Clinical Trials: The Elephant in the Room

Oncology & Biotech News, November 2015, Volume 9, Issue 11

Partner | Cancer Centers | <b>John Theurer Cancer Center</b>

Failed clinical trials come at a huge cost to pharmaceutical sponsors, patients' lives, and society through impact on innovation.

Andre Goy, MD

Editor-in-Chief of Oncology & Biotech News

Chairman and Director Chief of Lymphoma Director, Clinical and Translational Cancer Research Chief Science Officer and Director of Research and Innovation Regional Cancer Care Associates John Theurer Cancer Center at Hackensack University Medical Center

We are without a doubt in the midst of an ongoing revolution in cancer care, as I have often previously discussed in this column. It is estimated that over two-thirds of the entire pipeline of medicine is in oncology, and we have a greater understanding than ever before of cancer cell biology (and its incredible diversity), which hopefully will help guide patient management with the end goal of precise medicine.

However, despite these unprecedented and exciting changes, only 3% of patients in the United States are enrolled in clinical trials. Up to 60% of oncology trials, according to Covance, fail to enroll more than a single patient! As per the NCI, up to 40% of oncology trials fail to achieve the minimum patient enrollment and over 60% of phase III trials do not reach planned enrollment. This dismal participation rate has not budged in years, and complicating matters, cancer incidence is predicted to increase by 40% in the next 20 years, due to an aging population, among other factors.

The root causes involved in this complex issue are evidently multifactorial:

  • There is a crucial lack of information from patients and caregivers, as well as physicians. Recent surveys suggest that 50% to 80% of patients do not have any information on potential clinical trials for their condition. This might be one of the causes for the well-documented disparities in minority access to clinical trials.
  • Patients (and sometimes care providers, as well) often still believe the default “standard of care” is a priori better or at least less risky—though no one would argue that we do not have satisfactory regimens in the relapse/refractory setting in most situations in oncology, particularly in solid tumors. Meanwhile, several of the recently approved drugs or those in development are game changers, such as B-cell receptor inhibitors, checkpoint inhibitor, and CAR T-cell therapies, which have all shown dramatic results, even in chemorefractory patients.
  • The complexity of clinical trials has significantly worsened. It is estimated that for an average phase III trial, the number of endpoints and/or eligibility criteria has increased by at least 50% in the last 10 to 15 years.
  • Among these inclusion criteria, the number of prior therapies allowed (to find the clinical “unmet” need) is often a limit to enrollment. Meanwhile, most novel agents, such as ibrutinib and lenalidomide, work by mechanisms distinct from chemotherapy, and have been approved and showed efficacy regardless of prior regimens received. Evidently, this issue gets worse as additional drugs get approved, changing the paradigm in a given disease.
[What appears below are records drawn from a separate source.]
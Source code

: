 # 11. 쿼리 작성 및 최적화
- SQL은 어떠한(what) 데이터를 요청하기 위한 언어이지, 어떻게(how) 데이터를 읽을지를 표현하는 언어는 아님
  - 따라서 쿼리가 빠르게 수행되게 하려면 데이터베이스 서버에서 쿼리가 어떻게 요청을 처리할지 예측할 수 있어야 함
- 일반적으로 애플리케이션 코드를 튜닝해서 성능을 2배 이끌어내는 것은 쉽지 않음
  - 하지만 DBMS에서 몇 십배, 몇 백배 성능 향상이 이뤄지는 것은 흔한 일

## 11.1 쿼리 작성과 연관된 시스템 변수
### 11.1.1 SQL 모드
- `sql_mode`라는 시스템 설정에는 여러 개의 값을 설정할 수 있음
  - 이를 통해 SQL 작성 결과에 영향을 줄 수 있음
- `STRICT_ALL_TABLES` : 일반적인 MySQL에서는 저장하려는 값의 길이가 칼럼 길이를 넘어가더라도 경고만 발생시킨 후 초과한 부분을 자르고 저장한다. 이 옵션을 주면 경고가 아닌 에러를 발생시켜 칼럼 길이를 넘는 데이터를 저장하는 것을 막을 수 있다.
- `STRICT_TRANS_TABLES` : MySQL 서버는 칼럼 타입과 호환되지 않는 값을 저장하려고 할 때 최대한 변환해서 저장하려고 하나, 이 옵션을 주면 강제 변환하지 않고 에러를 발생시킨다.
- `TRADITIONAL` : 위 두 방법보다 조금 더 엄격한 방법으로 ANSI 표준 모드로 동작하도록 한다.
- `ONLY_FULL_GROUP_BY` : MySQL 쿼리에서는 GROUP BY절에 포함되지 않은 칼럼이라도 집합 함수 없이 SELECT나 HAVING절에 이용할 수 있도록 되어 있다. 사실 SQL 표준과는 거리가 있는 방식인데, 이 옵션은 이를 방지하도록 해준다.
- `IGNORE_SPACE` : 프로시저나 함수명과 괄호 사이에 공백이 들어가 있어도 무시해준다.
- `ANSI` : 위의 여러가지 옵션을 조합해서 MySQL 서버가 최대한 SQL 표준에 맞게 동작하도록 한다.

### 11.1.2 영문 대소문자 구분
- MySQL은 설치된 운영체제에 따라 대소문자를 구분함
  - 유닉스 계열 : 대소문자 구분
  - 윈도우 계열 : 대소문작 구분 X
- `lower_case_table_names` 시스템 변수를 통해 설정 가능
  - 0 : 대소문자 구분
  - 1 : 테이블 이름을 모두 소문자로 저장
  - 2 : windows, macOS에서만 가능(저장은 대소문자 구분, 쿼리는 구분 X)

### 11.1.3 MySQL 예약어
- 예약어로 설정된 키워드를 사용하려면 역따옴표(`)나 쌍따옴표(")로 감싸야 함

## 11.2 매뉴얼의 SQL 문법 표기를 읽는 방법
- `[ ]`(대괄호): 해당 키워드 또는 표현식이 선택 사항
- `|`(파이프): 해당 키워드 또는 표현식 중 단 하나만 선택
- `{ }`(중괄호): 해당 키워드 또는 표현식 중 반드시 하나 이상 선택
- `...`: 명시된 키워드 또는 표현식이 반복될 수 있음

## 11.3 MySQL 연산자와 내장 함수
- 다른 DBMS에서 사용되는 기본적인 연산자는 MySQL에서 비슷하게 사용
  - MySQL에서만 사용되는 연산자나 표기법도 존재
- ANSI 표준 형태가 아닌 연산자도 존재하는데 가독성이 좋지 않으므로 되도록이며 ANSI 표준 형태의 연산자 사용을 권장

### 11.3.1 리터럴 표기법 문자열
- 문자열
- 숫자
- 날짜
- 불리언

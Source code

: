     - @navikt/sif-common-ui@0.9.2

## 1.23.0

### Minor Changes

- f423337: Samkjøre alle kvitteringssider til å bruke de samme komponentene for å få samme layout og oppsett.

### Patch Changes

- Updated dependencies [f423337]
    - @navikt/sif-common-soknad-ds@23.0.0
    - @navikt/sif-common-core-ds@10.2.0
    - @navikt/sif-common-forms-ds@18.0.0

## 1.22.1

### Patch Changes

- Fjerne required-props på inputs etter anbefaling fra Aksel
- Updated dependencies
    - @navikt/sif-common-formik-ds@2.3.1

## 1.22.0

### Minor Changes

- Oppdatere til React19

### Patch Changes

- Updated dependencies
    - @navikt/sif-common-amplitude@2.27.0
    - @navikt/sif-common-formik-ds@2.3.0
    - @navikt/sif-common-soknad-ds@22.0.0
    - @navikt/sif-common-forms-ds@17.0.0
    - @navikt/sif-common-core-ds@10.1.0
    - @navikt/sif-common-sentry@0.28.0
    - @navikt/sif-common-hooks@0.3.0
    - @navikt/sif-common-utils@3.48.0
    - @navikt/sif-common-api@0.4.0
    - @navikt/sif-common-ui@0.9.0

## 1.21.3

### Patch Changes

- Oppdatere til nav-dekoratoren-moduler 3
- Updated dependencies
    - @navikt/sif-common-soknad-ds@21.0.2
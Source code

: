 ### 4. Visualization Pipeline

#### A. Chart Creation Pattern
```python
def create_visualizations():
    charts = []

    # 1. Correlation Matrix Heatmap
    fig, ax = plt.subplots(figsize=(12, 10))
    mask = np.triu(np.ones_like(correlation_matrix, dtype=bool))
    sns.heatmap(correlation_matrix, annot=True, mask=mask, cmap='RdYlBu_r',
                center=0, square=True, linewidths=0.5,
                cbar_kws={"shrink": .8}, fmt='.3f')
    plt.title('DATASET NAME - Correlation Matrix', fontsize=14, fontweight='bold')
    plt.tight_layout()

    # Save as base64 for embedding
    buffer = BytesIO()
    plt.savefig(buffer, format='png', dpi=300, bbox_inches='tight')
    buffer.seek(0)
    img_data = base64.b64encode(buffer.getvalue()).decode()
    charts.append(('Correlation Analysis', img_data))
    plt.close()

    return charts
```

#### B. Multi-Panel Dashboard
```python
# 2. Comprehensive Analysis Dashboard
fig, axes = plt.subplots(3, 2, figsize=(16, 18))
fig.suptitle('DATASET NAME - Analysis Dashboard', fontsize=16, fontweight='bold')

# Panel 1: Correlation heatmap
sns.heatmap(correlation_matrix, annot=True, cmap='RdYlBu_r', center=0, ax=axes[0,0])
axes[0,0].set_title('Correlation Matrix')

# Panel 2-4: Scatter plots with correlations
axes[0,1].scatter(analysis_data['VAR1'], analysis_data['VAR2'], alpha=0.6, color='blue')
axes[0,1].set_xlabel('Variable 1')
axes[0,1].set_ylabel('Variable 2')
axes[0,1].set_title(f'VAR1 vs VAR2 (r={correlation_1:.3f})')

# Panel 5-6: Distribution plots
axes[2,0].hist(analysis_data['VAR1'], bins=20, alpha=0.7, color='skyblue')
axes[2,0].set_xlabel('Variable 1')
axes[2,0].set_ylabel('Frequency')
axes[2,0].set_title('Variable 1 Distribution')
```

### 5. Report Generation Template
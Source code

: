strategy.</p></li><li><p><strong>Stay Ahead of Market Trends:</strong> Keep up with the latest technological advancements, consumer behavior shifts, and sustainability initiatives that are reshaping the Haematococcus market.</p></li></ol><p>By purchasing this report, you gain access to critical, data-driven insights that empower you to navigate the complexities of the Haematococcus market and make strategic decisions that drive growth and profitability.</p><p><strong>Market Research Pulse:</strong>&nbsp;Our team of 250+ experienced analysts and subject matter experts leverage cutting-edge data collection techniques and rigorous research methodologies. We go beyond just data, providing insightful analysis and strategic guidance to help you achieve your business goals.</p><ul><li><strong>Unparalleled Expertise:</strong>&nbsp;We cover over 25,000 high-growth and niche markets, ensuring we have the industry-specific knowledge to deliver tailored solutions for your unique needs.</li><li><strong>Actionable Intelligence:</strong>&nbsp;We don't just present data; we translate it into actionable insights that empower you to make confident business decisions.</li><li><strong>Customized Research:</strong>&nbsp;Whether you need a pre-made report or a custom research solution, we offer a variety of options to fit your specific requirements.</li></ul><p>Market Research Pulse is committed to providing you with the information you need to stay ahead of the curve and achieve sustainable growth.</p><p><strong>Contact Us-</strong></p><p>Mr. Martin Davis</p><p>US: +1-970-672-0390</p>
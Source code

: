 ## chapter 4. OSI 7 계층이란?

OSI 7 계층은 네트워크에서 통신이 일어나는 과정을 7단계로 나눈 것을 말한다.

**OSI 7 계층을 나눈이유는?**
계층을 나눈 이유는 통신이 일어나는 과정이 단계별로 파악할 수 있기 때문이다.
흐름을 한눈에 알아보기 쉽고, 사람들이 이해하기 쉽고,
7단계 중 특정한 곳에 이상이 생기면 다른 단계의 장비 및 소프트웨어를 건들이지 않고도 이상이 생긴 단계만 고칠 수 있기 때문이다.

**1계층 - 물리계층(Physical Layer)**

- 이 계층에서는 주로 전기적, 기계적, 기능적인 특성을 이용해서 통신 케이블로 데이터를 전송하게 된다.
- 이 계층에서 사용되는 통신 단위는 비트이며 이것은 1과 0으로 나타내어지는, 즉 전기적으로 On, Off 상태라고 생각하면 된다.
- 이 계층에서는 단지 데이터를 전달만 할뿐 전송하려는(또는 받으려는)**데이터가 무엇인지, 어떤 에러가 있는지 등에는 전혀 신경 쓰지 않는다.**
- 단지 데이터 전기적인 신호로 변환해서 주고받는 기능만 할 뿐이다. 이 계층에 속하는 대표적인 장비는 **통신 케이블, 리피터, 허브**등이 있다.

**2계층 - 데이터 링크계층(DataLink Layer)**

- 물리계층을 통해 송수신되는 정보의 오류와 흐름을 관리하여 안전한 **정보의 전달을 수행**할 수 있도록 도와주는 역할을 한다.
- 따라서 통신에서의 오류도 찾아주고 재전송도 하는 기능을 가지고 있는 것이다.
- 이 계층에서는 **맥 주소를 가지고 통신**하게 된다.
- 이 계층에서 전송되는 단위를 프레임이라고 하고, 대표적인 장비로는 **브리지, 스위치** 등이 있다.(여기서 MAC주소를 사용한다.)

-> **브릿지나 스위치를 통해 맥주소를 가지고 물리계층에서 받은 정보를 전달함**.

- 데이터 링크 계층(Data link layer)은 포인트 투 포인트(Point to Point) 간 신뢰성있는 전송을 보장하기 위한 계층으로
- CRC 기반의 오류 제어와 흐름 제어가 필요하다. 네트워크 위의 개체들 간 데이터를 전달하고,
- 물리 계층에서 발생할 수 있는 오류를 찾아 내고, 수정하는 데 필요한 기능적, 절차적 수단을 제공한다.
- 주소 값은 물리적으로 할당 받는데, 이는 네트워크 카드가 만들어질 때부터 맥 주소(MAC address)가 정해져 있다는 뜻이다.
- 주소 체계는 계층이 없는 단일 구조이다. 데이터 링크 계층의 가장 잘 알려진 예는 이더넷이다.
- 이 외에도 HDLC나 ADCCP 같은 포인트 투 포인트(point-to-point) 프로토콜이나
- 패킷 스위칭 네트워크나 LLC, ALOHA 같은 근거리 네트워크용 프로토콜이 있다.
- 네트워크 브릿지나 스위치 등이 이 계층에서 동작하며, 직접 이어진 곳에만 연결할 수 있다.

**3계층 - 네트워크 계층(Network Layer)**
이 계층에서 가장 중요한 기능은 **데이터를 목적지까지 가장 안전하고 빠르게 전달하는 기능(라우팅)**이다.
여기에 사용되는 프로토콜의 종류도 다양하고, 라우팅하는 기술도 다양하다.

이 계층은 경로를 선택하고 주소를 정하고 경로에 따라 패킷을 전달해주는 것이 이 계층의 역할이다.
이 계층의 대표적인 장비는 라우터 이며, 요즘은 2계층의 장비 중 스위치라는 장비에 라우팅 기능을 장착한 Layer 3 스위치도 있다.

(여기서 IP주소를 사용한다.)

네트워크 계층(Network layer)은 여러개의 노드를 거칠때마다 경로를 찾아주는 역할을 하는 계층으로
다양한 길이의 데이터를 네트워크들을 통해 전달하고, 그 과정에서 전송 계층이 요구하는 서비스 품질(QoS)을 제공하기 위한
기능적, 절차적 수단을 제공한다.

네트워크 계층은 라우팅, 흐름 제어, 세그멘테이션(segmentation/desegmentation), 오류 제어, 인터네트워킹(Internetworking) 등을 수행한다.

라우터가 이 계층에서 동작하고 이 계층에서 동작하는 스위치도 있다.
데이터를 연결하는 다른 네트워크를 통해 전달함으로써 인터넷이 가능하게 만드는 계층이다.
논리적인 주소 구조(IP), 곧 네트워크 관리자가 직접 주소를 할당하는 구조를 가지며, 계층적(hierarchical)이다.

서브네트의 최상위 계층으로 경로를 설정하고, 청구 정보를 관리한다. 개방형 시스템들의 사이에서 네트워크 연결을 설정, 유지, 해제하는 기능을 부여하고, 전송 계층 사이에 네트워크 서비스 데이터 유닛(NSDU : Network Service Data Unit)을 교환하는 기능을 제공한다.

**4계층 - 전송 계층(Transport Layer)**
This can make some trials impossible to enroll as the studies then either require patients to have all received the latest newly approved drug (next clinical benefit benchmark) or on the opposite end, to not have received the latest newly approved treatment (“me-too drug” concept).
  • Finally, patients are often selected (ie, excluded) based on comorbidities. In a study from Duke comparing patients treated in the real world (after approval of the drug) with those in the corresponding phase III trial, up to 40% of patients would have failed to qualify to receive the drug on trial that they were receiving in the real world.
  • Not surprisingly, issues related to coverage and cost of clinical trials are adding to the complexity and pace of enrollment.

Failed clinical trials come at a huge cost to pharmaceutical sponsors, patients’ lives, and society through impact on innovation. For example, it can cost a sponsor about $50,000 for a site start-up, which is estimated at an almost $2 billion loss between 2005 and 2010 from non-performing sites.

Unfortunately, there is a clear misalignment of all stakeholders involved in clinical research and discovery. Zillions of papers and reports have been written on the subject, with—sadly to say—no major improvement, so far.

There needs to be a real concerted effort to encourage research, while involving patients, communities and all players together. This will require true changes in design of future trials. When possible “molecularly relevant trials” (biomarkers are available) should be able to lead to approval in refined populations (“find trees in the forest”). Otherwise, trials should at least focus on a defined subset of patients who are as similar as possible (ie, based on clinical and molecular features) to reduce the variance that might dilute the benefit of a tested compound and hypothesis. For example, in the LymphoCare study in follicular lymphoma, the diversity of management (hence of prior therapies at the time of relapse) was at best surprising.

We also need to foster drug development away from the standard randomized trials paradigm as the only alternative that will enroll heterogeneous populations (or the best of the high-risk patients) at the risk of being negative though the phase II data were robust.

Finally, one needs to be able to develop initiatives/ support for investigators as well as simplify the incredibly complex current regulatory environment. The use of technology (ie, mheath [mobile health]) might help bring all the stakeholders together and help solve some of the challenges detailed above and truly embrace—and not hinder—our fight against cancer.